NEW YORK — Bob McNair, a transplanted Texan who built an energy empire that earned him a fortune he would spend on an NFL team and philanthropy and political causes, died Friday at his home in Houston. He was 81.
The team he owned, the Houston Texans, announced his death in a statement. A team spokeswoman said the cause was cancer.
A longtime Houstonian, Mr. McNair founded Cogen Technologies, which became the largest privately owned cogeneration company in the world — and then sold the bulk of it in 1999 for $1.1 billion with an eye toward becoming an NFL owner. In October 1999 his aspirations were realized when the league awarded him the franchise that would become the Texans — a move that would return professional football to Houston in 2002, six years after the Oilers skipped for Tennessee to become the Titans.
“The whole thing was just an absolute dream come true,” Mr. McNair told The New York Times that year. “I don’t know how I could have scripted anything better.”
As the team’s owner, he was also instrumental in bringing two Super Bowl games to Houston, in 2004 and in 2017.
“Nobody cared — or helped people — more, and that’s just one of the reasons I will always be proud Bob was my good friend,” former president George W. Bush said in a statement Friday. “He was simply the best.”
Robert C. McNair was born in Tampa on Jan. 1, 1937, to Ruth and Ruse McNair. He grew up in Rutherford County in North Carolina and graduated from the University of South Carolina in 1958; he and his wife, Janice Suber McNair, moved to Houston two years later.
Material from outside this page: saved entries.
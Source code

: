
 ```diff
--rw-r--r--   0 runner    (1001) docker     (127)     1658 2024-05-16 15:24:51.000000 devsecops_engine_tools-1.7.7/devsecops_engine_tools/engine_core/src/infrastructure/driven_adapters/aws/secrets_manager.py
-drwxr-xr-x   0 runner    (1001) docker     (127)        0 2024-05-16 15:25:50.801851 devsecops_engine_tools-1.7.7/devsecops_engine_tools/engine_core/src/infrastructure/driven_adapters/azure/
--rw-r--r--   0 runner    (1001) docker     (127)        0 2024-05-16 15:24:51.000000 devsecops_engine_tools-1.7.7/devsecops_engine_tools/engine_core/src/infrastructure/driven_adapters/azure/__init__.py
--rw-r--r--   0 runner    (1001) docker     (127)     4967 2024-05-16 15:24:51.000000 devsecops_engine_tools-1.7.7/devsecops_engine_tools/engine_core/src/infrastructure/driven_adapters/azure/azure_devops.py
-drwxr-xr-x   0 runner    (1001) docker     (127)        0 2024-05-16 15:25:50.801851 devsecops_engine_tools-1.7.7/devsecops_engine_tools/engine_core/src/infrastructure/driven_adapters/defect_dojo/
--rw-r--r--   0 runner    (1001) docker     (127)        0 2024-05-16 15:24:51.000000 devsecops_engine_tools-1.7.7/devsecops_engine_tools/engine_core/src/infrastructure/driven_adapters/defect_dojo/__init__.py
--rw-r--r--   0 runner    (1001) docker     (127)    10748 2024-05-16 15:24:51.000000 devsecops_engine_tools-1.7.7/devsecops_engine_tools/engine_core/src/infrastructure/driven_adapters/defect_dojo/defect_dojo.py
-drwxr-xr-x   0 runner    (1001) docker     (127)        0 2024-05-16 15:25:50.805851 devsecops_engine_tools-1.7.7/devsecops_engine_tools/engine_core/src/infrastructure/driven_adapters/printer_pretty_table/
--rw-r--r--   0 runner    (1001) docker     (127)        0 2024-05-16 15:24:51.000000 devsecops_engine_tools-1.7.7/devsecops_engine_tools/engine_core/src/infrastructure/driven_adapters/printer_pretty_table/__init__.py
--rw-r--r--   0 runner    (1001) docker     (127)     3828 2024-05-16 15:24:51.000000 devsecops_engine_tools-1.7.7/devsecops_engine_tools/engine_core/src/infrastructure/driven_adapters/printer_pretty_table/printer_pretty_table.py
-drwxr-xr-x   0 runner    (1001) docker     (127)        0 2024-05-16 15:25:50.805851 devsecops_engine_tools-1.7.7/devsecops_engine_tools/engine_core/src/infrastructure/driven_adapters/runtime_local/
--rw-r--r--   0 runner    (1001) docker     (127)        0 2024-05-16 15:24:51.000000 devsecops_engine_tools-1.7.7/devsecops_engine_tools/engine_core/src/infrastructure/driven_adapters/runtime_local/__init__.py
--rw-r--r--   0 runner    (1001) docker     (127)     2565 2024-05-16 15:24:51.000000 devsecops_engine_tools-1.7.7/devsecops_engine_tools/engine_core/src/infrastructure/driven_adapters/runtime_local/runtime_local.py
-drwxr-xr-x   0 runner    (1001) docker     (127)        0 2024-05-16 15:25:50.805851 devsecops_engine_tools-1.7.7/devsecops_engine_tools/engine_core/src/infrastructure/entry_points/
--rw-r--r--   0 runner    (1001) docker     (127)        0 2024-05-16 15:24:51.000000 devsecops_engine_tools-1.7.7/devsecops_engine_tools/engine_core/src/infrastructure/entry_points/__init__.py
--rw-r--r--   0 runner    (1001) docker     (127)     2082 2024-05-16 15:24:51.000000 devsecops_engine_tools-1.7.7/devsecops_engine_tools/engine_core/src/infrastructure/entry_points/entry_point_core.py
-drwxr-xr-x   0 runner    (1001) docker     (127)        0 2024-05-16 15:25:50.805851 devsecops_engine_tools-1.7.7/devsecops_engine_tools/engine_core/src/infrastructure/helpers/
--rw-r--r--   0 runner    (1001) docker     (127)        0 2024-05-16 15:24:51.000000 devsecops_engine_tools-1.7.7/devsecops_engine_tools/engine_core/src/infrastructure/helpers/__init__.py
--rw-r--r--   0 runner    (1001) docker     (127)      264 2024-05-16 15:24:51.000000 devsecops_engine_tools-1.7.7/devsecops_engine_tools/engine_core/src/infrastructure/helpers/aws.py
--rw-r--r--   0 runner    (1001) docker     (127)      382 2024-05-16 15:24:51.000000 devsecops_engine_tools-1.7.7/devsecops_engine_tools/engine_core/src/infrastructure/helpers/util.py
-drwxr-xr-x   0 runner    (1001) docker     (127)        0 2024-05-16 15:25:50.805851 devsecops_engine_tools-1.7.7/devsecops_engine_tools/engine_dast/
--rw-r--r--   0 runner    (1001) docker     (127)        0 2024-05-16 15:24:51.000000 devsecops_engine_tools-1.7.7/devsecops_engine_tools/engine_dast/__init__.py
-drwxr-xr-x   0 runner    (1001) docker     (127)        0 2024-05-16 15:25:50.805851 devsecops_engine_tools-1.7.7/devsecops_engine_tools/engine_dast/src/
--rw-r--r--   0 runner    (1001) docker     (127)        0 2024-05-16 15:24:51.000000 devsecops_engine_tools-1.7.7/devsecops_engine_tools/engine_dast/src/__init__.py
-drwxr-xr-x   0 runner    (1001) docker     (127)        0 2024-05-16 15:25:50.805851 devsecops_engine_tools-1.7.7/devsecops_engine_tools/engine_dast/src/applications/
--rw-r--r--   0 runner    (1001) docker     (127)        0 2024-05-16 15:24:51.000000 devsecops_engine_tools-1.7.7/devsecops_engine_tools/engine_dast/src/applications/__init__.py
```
After amassing his fortune in the energy sector, Mr. McNair began contributing large sums to educational, philanthropic, and politically conservative causes. For instance, he donated $100 million to Baylor College of Medicine in 2007 and pledged $1 million each to relief efforts following Hurricane Katrina in 2005 and Hurricane Harvey in 2017.
His donations over the years helped etch his name on everything from a graduate school of management to an Asian elephant habitat, according to a biography on the Texans’ website.
In 2012, he gave $1 million to a super PAC supporting Mitt Romney’s presidential campaign. In the lead-up to the 2016 elections, he gave more than $7 million to conservative groups and campaigns. And when Donald Trump was elected, Mr. McNair donated another $1 million for inauguration festivities.
In 2015, Mr. McNair was criticized for donating $10,000 to a group that opposed a Houston ordinance that sought to protect gay and transgender rights. He later rescinded the check, saying the group had “made numerous unauthorized statements” about his opposition to the ordinance.
But it was with his $700 million bid to create the new Houston franchise that he would enter the exclusive club of NFL owners and raise his public profile.
He was among the owners most actively involved in NFL matters, serving as chairman of the finance committee while also sitting on two other committees.
Under his ownership, the Texans won their first AFC South title in 2011 and repeated as conference champions the next year. The team went on to win four division titles in seven seasons.
But in recent years, the league has found itself embroiled in the political issues of the day — and team owners like Mr. McNair have occasionally stoked discord with their comments.
In October 2017, he was reported to have groused about “inmates running the prison” if NFL owners allowed players to continue to sit or kneel during the national anthem. He made the comment among a handful of owners and team executives not long after a meeting with about a dozen players, many of them African-Americans, and many of whom had demonstrated during the anthem throughout the season to highlight a lack of attention to racial injustice.
The remarks prompted Texans players to consider walking out of practice — two actually skipped — and Mr. McNair apologized twice, on back-to-back days.
Then, in April, the anthem protests drew barbs on Twitter from Trump and forced the league to hold a confidential meeting among its players, owners, and executives.
In an audio recording of the meeting obtained by The Times, Mr. McNair rebuked the players for kneeling: “You fellas need to ask your compadres, fellas, stop that other business, let’s go out and do something that really produces positive results, and we’ll help you.”
In addition to his wife, Janice, Mr. McNair leaves two sons, Cal and Cary; two daughters, Ruth and Melissa; 15 grandchildren; and two great-grandsons. His son Cal is believed to be the heir to the football franchise.